* _TASK DETAILS_: If a line below contains the string "规定应该从父元素继承", return that line.

- - - - - - -

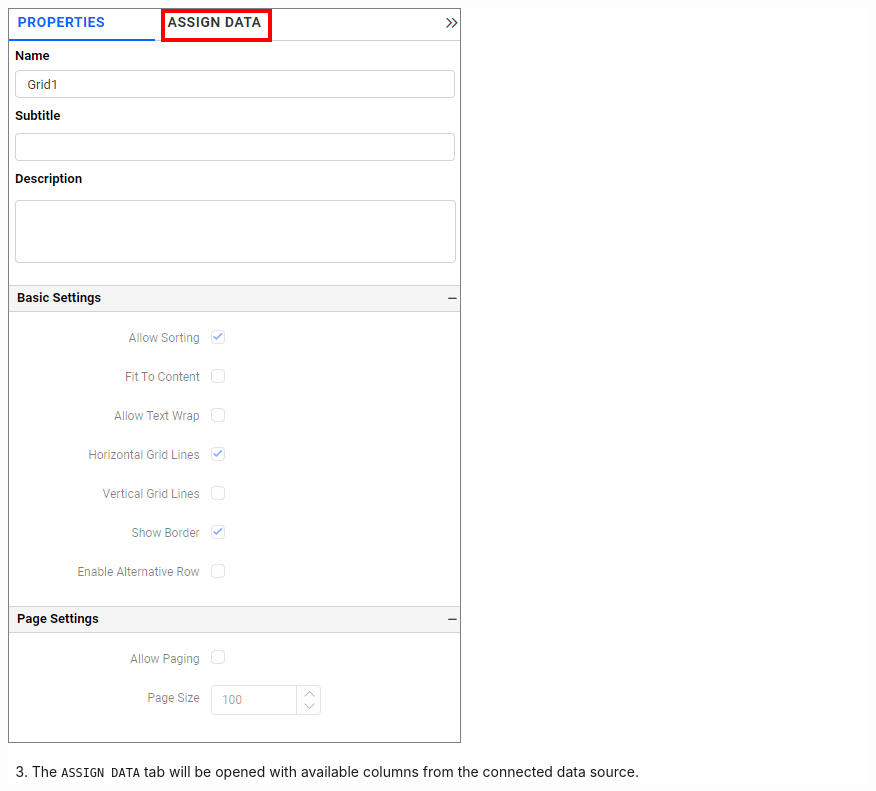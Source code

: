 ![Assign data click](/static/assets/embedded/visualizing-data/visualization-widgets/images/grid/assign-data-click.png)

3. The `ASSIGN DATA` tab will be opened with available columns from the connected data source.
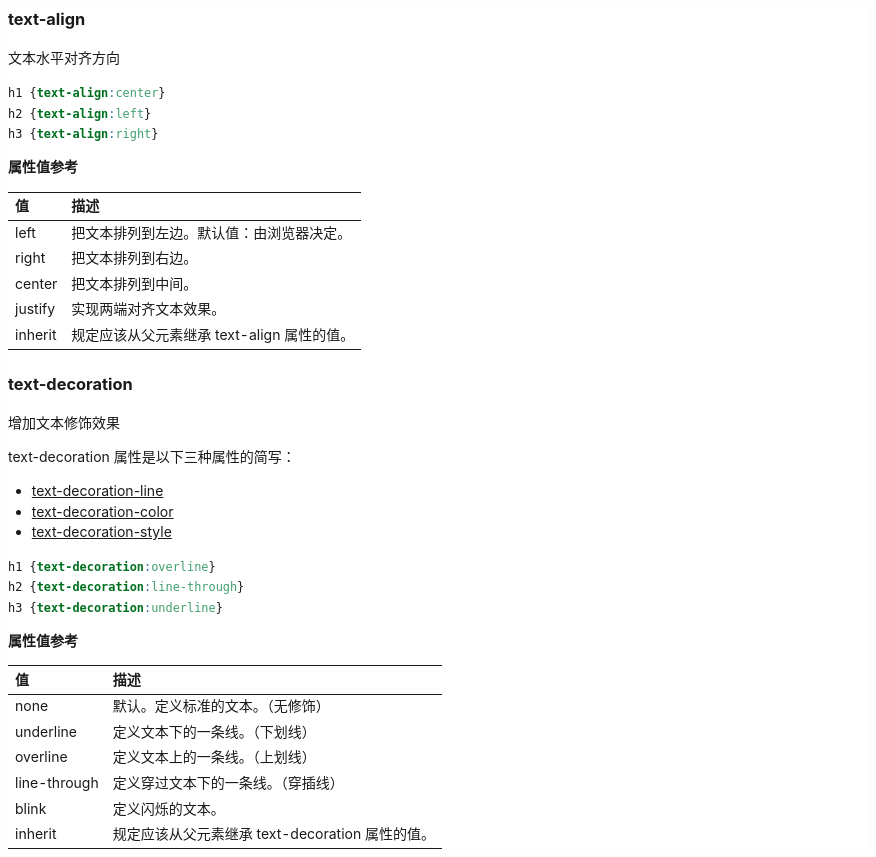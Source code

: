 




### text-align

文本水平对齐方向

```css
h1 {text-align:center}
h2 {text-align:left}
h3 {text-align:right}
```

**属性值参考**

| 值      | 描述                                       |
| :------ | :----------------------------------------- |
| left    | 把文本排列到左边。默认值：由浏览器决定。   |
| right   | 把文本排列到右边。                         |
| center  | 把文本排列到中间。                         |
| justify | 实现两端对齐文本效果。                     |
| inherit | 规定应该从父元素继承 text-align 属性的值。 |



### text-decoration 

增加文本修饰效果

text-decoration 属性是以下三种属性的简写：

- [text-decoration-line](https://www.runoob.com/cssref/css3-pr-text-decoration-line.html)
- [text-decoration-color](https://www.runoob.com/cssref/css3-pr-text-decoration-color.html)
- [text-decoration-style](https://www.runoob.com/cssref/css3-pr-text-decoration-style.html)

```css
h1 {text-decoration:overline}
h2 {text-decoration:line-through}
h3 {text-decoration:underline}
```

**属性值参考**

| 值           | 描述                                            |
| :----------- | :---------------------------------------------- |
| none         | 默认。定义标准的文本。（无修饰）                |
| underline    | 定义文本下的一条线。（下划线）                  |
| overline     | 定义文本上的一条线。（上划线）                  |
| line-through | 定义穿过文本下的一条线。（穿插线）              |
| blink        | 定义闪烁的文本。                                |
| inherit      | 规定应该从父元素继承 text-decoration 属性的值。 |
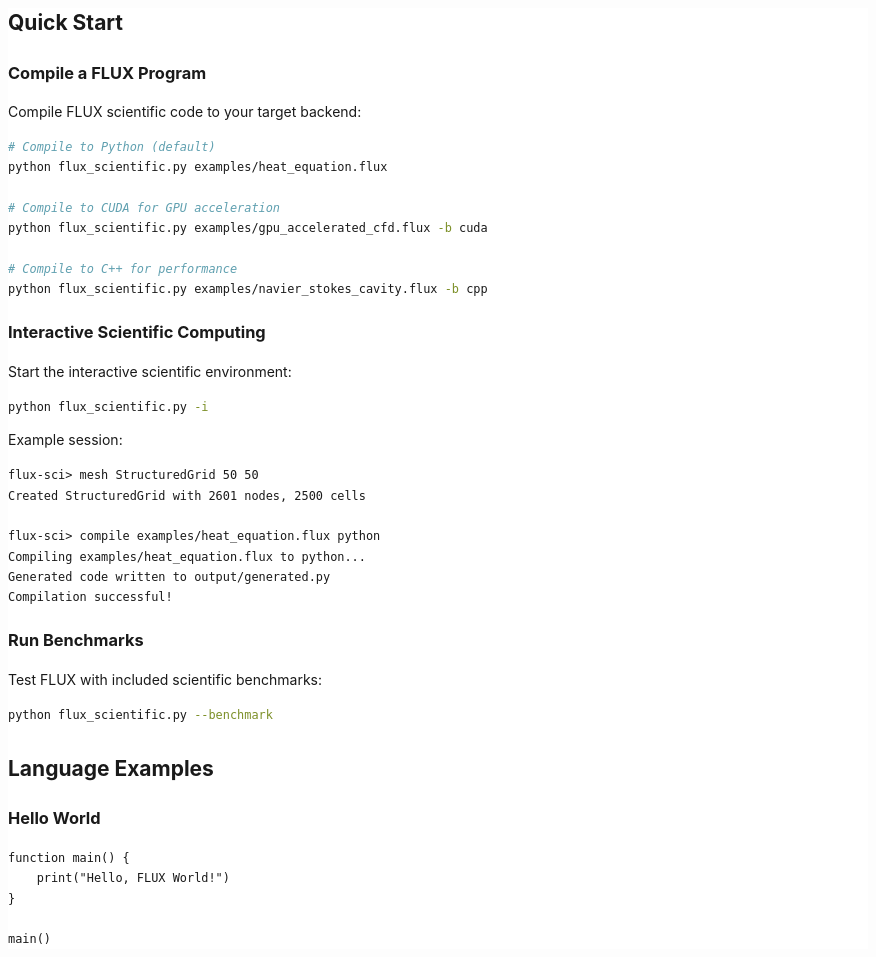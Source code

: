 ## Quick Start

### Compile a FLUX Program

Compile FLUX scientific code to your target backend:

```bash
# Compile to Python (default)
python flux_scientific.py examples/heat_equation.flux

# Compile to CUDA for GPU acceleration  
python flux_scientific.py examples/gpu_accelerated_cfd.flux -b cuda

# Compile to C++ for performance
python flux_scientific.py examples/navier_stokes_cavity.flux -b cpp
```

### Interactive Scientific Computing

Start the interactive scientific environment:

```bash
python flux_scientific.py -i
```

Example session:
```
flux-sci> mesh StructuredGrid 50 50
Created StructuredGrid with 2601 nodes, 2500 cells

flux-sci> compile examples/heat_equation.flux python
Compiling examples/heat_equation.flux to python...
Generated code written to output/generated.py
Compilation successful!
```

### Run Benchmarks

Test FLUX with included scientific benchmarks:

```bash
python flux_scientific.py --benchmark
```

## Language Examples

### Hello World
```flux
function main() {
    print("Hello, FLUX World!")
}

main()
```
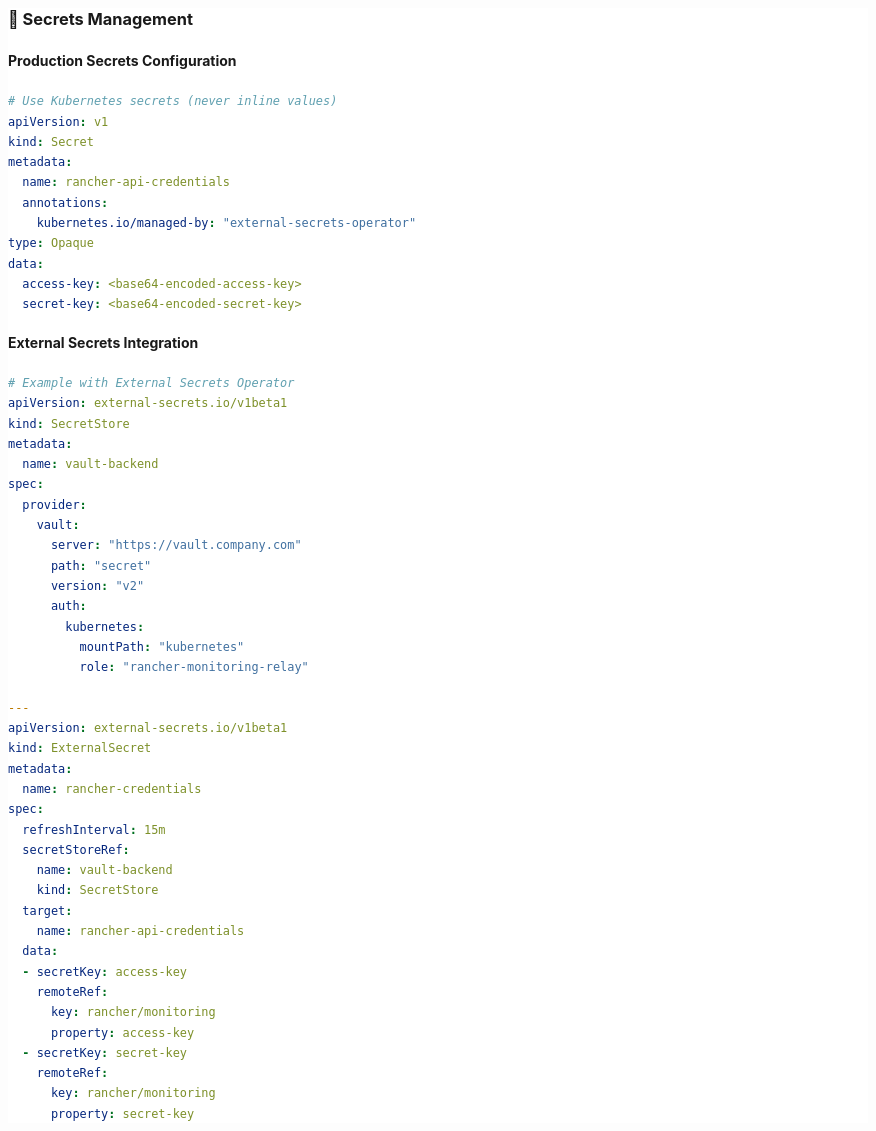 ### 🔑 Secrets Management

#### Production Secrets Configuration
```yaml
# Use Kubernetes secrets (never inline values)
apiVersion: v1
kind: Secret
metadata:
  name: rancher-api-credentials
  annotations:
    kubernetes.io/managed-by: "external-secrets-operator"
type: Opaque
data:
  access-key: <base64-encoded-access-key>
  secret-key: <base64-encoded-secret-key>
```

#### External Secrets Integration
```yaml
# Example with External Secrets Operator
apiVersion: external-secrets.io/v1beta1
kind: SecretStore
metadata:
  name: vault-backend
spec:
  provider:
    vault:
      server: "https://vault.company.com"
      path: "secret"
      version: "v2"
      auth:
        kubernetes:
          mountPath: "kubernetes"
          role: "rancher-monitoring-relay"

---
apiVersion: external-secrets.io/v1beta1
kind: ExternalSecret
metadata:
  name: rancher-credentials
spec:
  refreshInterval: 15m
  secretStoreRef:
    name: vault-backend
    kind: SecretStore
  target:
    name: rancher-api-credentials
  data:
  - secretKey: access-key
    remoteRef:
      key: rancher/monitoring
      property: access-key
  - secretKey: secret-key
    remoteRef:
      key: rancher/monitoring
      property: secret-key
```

- - - - - - -

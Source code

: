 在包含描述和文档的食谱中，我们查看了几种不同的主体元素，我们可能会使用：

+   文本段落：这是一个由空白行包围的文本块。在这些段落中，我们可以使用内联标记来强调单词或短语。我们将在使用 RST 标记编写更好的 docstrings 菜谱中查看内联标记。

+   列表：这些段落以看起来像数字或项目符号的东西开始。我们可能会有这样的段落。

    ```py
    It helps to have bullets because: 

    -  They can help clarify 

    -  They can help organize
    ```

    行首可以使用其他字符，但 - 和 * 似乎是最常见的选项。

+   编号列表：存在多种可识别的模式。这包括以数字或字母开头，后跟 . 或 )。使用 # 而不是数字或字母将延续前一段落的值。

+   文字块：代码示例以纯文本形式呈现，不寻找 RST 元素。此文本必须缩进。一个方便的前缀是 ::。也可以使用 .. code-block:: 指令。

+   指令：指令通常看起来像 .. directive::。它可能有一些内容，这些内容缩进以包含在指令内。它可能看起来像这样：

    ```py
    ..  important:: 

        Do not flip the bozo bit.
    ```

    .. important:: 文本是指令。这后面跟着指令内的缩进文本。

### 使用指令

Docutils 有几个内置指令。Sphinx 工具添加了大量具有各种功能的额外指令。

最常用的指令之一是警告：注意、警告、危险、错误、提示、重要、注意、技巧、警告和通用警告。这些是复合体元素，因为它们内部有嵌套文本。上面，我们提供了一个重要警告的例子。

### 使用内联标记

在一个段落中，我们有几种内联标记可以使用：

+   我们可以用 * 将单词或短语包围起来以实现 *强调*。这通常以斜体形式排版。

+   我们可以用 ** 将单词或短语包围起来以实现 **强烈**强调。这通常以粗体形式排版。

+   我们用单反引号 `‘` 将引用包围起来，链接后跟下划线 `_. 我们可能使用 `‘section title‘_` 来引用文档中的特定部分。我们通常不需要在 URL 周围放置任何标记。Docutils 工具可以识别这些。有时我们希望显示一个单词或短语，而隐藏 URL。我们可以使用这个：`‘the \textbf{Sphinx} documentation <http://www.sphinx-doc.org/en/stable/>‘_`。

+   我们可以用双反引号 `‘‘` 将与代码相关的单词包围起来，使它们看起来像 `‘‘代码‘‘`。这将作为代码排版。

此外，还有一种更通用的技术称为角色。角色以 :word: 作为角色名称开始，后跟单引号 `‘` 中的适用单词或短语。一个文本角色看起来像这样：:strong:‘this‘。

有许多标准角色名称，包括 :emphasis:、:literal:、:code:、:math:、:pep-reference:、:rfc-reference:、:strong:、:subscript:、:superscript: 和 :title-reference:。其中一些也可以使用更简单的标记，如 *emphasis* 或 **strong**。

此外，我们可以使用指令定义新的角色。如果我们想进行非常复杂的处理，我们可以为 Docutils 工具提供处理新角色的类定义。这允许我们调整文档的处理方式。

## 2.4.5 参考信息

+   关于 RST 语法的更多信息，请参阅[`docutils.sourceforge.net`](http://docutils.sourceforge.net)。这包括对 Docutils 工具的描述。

- - - - - - -

* _ANSWER BOX_:
| inherit | 规定应该从父元素继承 text-align 属性的值。 |
| inherit      | 规定应该从父元素继承 text-decoration 属性的值。 |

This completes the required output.